Pourquoi sommes-nous plutôt opposés à cette démarche de gagne-petit de la star du yéyé ? Pour quatre raisons principales :

- lorsque le grand public, directement ou indirectement, volontairement ou à l’insu de son plein gré, paye et assure les revenus de l’idole, il acquitte en même temps un impôt que la star ne fait que collecter et reverser dans les caisses de l’Etat. Le manque à gagner de l’opération "exil fiscal" devra donc être compensé par ce même grand public, qui ainsi se sera tiré une balle dans le pied ; il n’aura fait que creuser un peu plus le déficit de nos finances publiques qui lui fait par ailleurs pousser des cris d’orfraies.

- lorsque S-le-ventilo se félicite presque ouvertement de la démarche de son supporter, ou à tout le moins l’accepte implicitement, encore une fois il nous manipule et pratique l’amalgame : il entretient la peur et justifie les futurs tours de vis sociaux en brandissant le spectre de la fuite des cerveaux (dans le cas qui nous occupe, tout reste à prouver...), en tout cas de la fuite des gros contribuables. Johnny représente certes une activité économique, mais de là à l’assimiler à un entrepreneur dont les performances sont vitales pour la nation...

- lorsque notre rocker décide de prendre son volumineux baluchon, avec l’objectif final de s’installer sur les terres sauvages de Monaco, il souhaite échapper à la corvée de verser son écot dans les caisses de l’Etat français, mais il reste prudemment à portée : à portée des gogos de son public idolâtre, à portée également de quelques sécurités apportées par ce même Etat.

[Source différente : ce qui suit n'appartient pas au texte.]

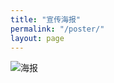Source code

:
 ```yaml
---
title: "宣传海报"
permalink: "/poster/"
layout: page
---
```


![海报](/least-github-pages/assets/poster.png)
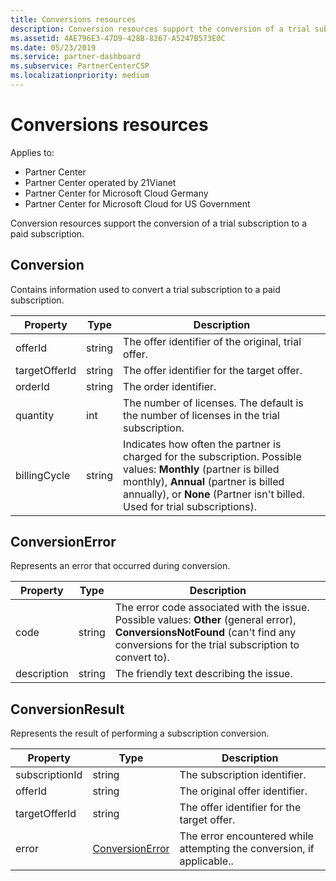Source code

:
 ```yaml
---
title: Conversions resources
description: Conversion resources support the conversion of a trial subscription to a paid subscription.
ms.assetid: 4AE796E3-47D9-428B-8267-A5247B573E0C
ms.date: 05/23/2019
ms.service: partner-dashboard
ms.subservice: PartnerCenterCSP
ms.localizationpriority: medium
---
```


# Conversions resources

Applies to:

- Partner Center
- Partner Center operated by 21Vianet
- Partner Center for Microsoft Cloud Germany
- Partner Center for Microsoft Cloud for US Government

Conversion resources support the conversion of a trial subscription to a paid subscription.

## Conversion

Contains information used to convert a trial subscription to a paid subscription.

| Property | Type | Description |
| -------- | ---- | ----------- |
| offerId | string | The offer identifier of the original, trial offer. |
| targetOfferId | string | The offer identifier for the target offer. |
| orderId | string | The order identifier. |
| quantity | int | The number of licenses. The default is the number of licenses in the trial subscription. |
| billingCycle | string | Indicates how often the partner is charged for the subscription. Possible values: **Monthly** (partner is billed monthly), **Annual** (partner is billed annually), or **None** (Partner isn't billed. Used for trial subscriptions). |

## ConversionError

Represents an error that occurred during conversion.

| Property | Type | Description |
| -------- | ---- | ----------- |
| code | string | The error code associated with the issue. Possible values: **Other** (general error), **ConversionsNotFound** (can't find any conversions for the trial subscription to convert to).
| description | string | The friendly text describing the issue. |

## ConversionResult

Represents the result of performing a subscription conversion.

| Property       | Type                                | Description                                                            |
|----------------|-------------------------------------|------------------------------------------------------------------------|
| subscriptionId | string                              | The subscription identifier.                                           |
| offerId        | string                              | The original offer identifier.                                         |
| targetOfferId  | string                              | The offer identifier for the target offer.                             |
| error          | [ConversionError](#conversionerror) | The error encountered while attempting the conversion, if applicable.. |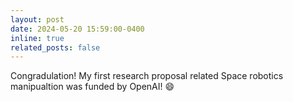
 ```yaml
---
layout: post
date: 2024-05-20 15:59:00-0400
inline: true
related_posts: false
---
```


Congradulation! My first research proposal related Space robotics manipualtion was funded by OpenAI! :smile:
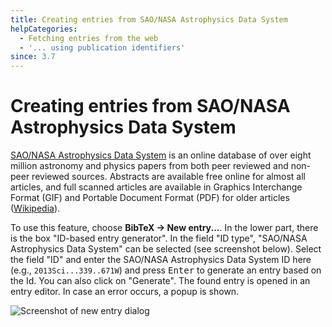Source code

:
 ```yaml
---
title: Creating entries from SAO/NASA Astrophysics Data System
helpCategories:
  - Fetching entries from the web
  - '... using publication identifiers'
since: 3.7
---
```

# Creating entries from SAO/NASA Astrophysics Data System

[SAO/NASA Astrophysics Data System](http://www.adsabs.harvard.edu/) is an online database of over eight million astronomy and physics papers from both peer reviewed and non-peer reviewed sources. Abstracts are available free online for almost all articles, and full scanned articles are available in Graphics Interchange Format (GIF) and Portable Document Format (PDF) for older articles ([Wikipedia](https://en.wikipedia.org/wiki/Astrophysics_Data_System)).

To use this feature, choose **BibTeX → New entry...**. In the lower part, there is the box "ID-based entry generator". In the field "ID type", "SAO/NASA Astrophysics Data System" can be selected (see screenshot below). Select the field "ID" and enter the SAO/NASA Astrophysics Data System ID here (e.g., `2013Sci...339..671W`) and press <kbd>Enter</kbd> to generate an entry based on the Id. You can also click on "Generate". The found entry is opened in an entry editor. In case an error occurs, a popup is shown.

![Screenshot of new entry dialog](./images/NewEntryChooseType-IDGeneratorHighlighted-ADS.png)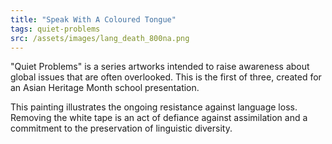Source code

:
 ```yaml
---
title: "Speak With A Coloured Tongue"
tags: quiet-problems
src: /assets/images/lang_death_800na.png
---
```

"Quiet Problems" is a series artworks intended to raise awareness about global issues that are often overlooked. This is the first of three, created for an Asian Heritage Month school presentation.

This painting illustrates the ongoing resistance against language loss. Removing the white tape is an act of defiance against assimilation and a commitment to the preservation of linguistic diversity.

Prenons un exemple simple : il continuera à bénéficier de notre défense nationale, de nos chers porte-marins et sous-avions, présents et à venir, et ceci sans bourse délier. Mais n’allons pas trop loin en abordant les problèmes de l’armement et des paradis fiscaux, si juteux pour quelques bienheureux privilégiés.

- lorsque notre lièvre-chanteur entame sa fuite en zig-zag (premier virage en Suisse, second virage en Belgique !) afin d’échapper aux fusils de Bercy, il contribue, à son modeste niveau, à miner un peu plus encore notre Europe déjà bien malade. Comment espère-t-on que les citoyens puissent adhèrer à la marche vers l’unité d’un ensemble par ailleurs si incohérent et offrant toutes les échappatoires, parfois à la limite de la fraude, au plus nantis ? L’harmonisation fiscale est de toute évidence un symbole et une mesure dont nous ne ferons pas l’économie si nous voulons faire avancer l’Europe. D’ailleurs, il est inutile de chercher autre part que dans l’accumulation des petites ignominies la raison du non français au projet de traité constitutionnel.

Alors, laissons fuir Johnny où ça lui chante, oublions-le si besoin est, et coupons-lui les vivres. Soyons néanmoins magnanimes et laissons-lui transmettre, en exonération de droits, ses biens à l’étranger à ses enfants, à qui nous n’avons après tout aucune raison de faire plus de torts qu’à ceux du Darfour ou de nos banlieues défavorisées.